Available data —
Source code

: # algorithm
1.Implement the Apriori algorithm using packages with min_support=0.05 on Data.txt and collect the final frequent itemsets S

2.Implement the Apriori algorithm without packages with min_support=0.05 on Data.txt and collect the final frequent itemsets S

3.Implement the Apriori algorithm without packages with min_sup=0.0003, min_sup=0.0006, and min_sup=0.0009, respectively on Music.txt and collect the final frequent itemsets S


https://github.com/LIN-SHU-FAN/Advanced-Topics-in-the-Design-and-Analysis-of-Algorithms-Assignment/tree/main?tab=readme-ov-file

The problem —
Every record must be retyped so that it matches the original exactly.

Result —
Source code

: # algorithm
1.Implement the Apriori algorithm using packages with min_support=0.05 on Data.txt and collect the final frequent itemsets S

2.Implement the Apriori algorithm without packages with min_support=0.05 on Data.txt and collect the final frequent itemsets S

3.Implement the Apriori algorithm without packages with min_sup=0.0003, min_sup=0.0006, and min_sup=0.0009, respectively on Music.txt and collect the final frequent itemsets S


https://github.com/LIN-SHU-FAN/Advanced-Topics-in-the-Design-and-Analysis-of-Algorithms-Assignment/tree/main?tab=readme-ov-file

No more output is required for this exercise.